**SUPPLIED DATA**
◇ ◇ ◇

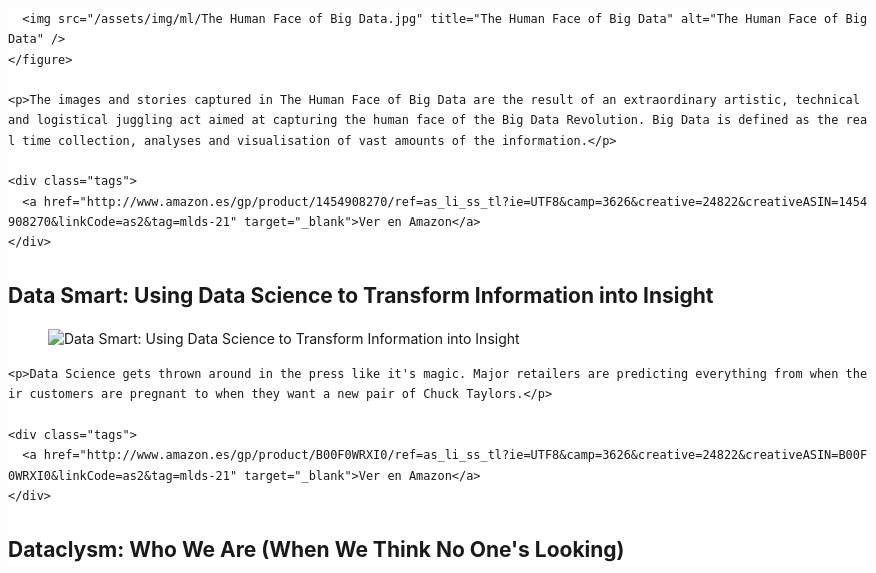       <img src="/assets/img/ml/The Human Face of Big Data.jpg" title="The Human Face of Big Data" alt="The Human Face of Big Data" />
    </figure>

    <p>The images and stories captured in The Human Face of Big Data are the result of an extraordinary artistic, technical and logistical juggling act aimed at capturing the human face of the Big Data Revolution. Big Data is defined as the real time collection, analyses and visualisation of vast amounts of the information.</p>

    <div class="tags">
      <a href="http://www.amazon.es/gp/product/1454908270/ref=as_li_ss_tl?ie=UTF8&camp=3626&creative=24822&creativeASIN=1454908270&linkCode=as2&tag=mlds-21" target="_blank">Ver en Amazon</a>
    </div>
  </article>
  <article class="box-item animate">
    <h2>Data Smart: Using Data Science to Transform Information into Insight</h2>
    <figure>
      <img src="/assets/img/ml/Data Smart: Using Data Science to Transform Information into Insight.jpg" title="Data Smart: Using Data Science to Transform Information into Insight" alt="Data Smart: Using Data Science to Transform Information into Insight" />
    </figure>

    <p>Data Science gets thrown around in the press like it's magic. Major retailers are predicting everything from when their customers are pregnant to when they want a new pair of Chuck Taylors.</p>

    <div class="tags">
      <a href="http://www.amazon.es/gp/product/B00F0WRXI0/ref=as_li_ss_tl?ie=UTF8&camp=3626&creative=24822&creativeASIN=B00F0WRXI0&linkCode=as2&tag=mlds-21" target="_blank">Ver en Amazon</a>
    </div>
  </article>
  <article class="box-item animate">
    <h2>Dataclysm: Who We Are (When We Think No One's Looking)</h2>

◇ ◇ ◇

**REQUIREMENT**
The expected output is one number, the tally of lines above containing "into".

**FINAL ANSWER**
2